IN WHICH WE RECEIVE VISITORS

I was still sitting there, with my head propped in my hands, when my eyes, which had seen nothing before, saw Sally coming through the hot dust in the street, with George Bolingbroke, carrying a bundle under his arm, at her side. As she neared me a perplexed and anxious look – the look I had seen always on the face of my mother when the day's burden was heavy – succeeded the smiling brightness with which she had been speaking to George.

"Why, Ben!" she exclaimed, quickening her steps, "what are you doing out here in this terrible heat?"

"I got down and couldn't get back," I answered.

"Well, you ought to be ashamed of yourself. Here, George, give me the bundle and help him up."

"He deserves to be left here," remarked George, laughing good-humouredly as he grasped my arm, and half led, half dragged me up the steps and into the house. Then, when I was placed in the deep chintz-covered chair by the window, Sally came in with a milk punch, which she held to my lips while I drank.

"You're really very foolish, Ben."

"I know all, Sally," I replied, sitting up and pushing the glass and her hand away, "and I'm going to get up and go back to work to-morrow."

"Then drink this, please, so you will be able to go.
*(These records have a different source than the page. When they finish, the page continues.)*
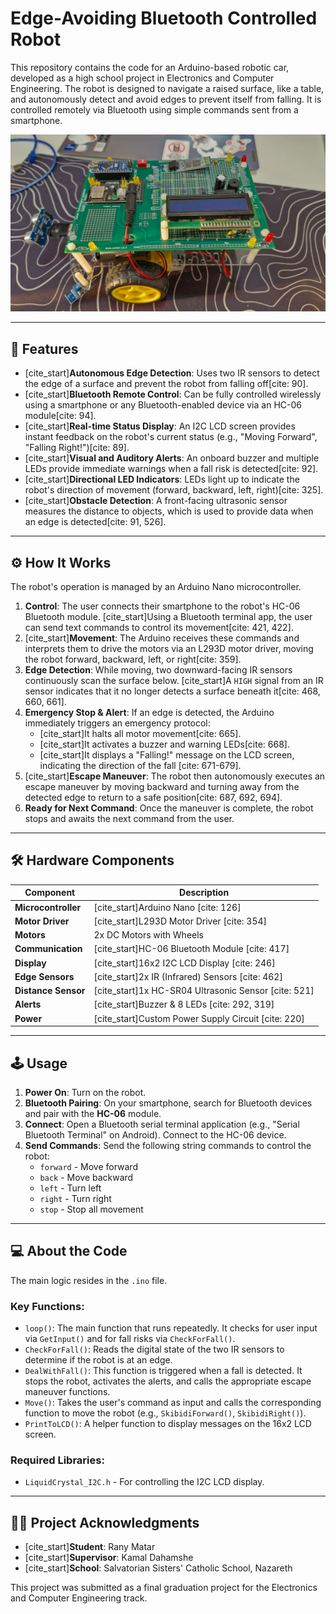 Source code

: # Edge-Avoiding Bluetooth Controlled Robot

This repository contains the code for an Arduino-based robotic car, developed as a high school project in Electronics and Computer Engineering. The robot is designed to navigate a raised surface, like a table, and autonomously detect and avoid edges to prevent itself from falling. It is controlled remotely via Bluetooth using simple commands sent from a smartphone.

![Project Image](robot-photo.jpg)

---

## 🚀 Features

* [cite_start]**Autonomous Edge Detection**: Uses two IR sensors to detect the edge of a surface and prevent the robot from falling off[cite: 90].
* [cite_start]**Bluetooth Remote Control**: Can be fully controlled wirelessly using a smartphone or any Bluetooth-enabled device via an HC-06 module[cite: 94].
* [cite_start]**Real-time Status Display**: An I2C LCD screen provides instant feedback on the robot's current status (e.g., "Moving Forward", "Falling Right!")[cite: 89].
* [cite_start]**Visual and Auditory Alerts**: An onboard buzzer and multiple LEDs provide immediate warnings when a fall risk is detected[cite: 92].
* [cite_start]**Directional LED Indicators**: LEDs light up to indicate the robot's direction of movement (forward, backward, left, right)[cite: 325].
* [cite_start]**Obstacle Detection**: A front-facing ultrasonic sensor measures the distance to objects, which is used to provide data when an edge is detected[cite: 91, 526].

---

## ⚙️ How It Works

The robot's operation is managed by an Arduino Nano microcontroller.

1.  **Control**: The user connects their smartphone to the robot's HC-06 Bluetooth module. [cite_start]Using a Bluetooth terminal app, the user can send text commands to control its movement[cite: 421, 422].
2.  [cite_start]**Movement**: The Arduino receives these commands and interprets them to drive the motors via an L293D motor driver, moving the robot forward, backward, left, or right[cite: 359].
3.  **Edge Detection**: While moving, two downward-facing IR sensors continuously scan the surface below. [cite_start]A `HIGH` signal from an IR sensor indicates that it no longer detects a surface beneath it[cite: 468, 660, 661].
4.  **Emergency Stop & Alert**: If an edge is detected, the Arduino immediately triggers an emergency protocol:
    * [cite_start]It halts all motor movement[cite: 665].
    * [cite_start]It activates a buzzer and warning LEDs[cite: 668].
    * [cite_start]It displays a "Falling!" message on the LCD screen, indicating the direction of the fall [cite: 671-679].
5.  [cite_start]**Escape Maneuver**: The robot then autonomously executes an escape maneuver by moving backward and turning away from the detected edge to return to a safe position[cite: 687, 692, 694].
6.  **Ready for Next Command**: Once the maneuver is complete, the robot stops and awaits the next command from the user.

---

## 🛠️ Hardware Components

| Component              | Description                                        |
| ---------------------- | -------------------------------------------------- |
| **Microcontroller** | [cite_start]Arduino Nano [cite: 126]                           |
| **Motor Driver** | [cite_start]L293D Motor Driver [cite: 354]                     |
| **Motors** | 2x DC Motors with Wheels                           |
| **Communication** | [cite_start]HC-06 Bluetooth Module [cite: 417]                 |
| **Display** | [cite_start]16x2 I2C LCD Display [cite: 246]                   |
| **Edge Sensors** | [cite_start]2x IR (Infrared) Sensors [cite: 462]               |
| **Distance Sensor** | [cite_start]1x HC-SR04 Ultrasonic Sensor [cite: 521]           |
| **Alerts** | [cite_start]Buzzer & 8 LEDs [cite: 292, 319]                   |
| **Power** | [cite_start]Custom Power Supply Circuit [cite: 220]            |

---

## 🕹️ Usage

1.  **Power On**: Turn on the robot.
2.  **Bluetooth Pairing**: On your smartphone, search for Bluetooth devices and pair with the **HC-06** module.
3.  **Connect**: Open a Bluetooth serial terminal application (e.g., "Serial Bluetooth Terminal" on Android). Connect to the HC-06 device.
4.  **Send Commands**: Send the following string commands to control the robot:
    * `forward` - Move forward
    * `back` - Move backward
    * `left` - Turn left
    * `right` - Turn right
    * `stop` - Stop all movement

---

## 💻 About the Code

The main logic resides in the `.ino` file.

### Key Functions:

* `loop()`: The main function that runs repeatedly. It checks for user input via `GetInput()` and for fall risks via `CheckForFall()`.
* `CheckForFall()`: Reads the digital state of the two IR sensors to determine if the robot is at an edge.
* `DealWithFall()`: This function is triggered when a fall is detected. It stops the robot, activates the alerts, and calls the appropriate escape maneuver functions.
* `Move()`: Takes the user's command as input and calls the corresponding function to move the robot (e.g., `SkibidiForward()`, `SkibidiRight()`).
* `PrintToLCD()`: A helper function to display messages on the 16x2 LCD screen.

### Required Libraries:
* `LiquidCrystal_I2C.h` - For controlling the I2C LCD display.

---

## 👨‍💻 Project Acknowledgments

* [cite_start]**Student**: Rany Matar 
* [cite_start]**Supervisor**: Kamal Dahamshe 
* [cite_start]**School**: Salvatorian Sisters' Catholic School, Nazareth 

This project was submitted as a final graduation project for the Electronics and Computer Engineering track.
I suppose you saw the sign," she pursued quietly, when I had swallowed the punch; "George saw it, too, and it put him into a rage."

"What has George got to do with it?" I demanded with a pang in my heart.

"He hasn't anything, of course, but it was kind of him all the same to want to lend me his money. You see, the way of it was that when you fell ill, and there wasn't a penny in the house, I remembered how bitterly you'd hated the idea of taking help."

I caught her hand to my lips. "I'd beg, borrow, or steal for you, darling."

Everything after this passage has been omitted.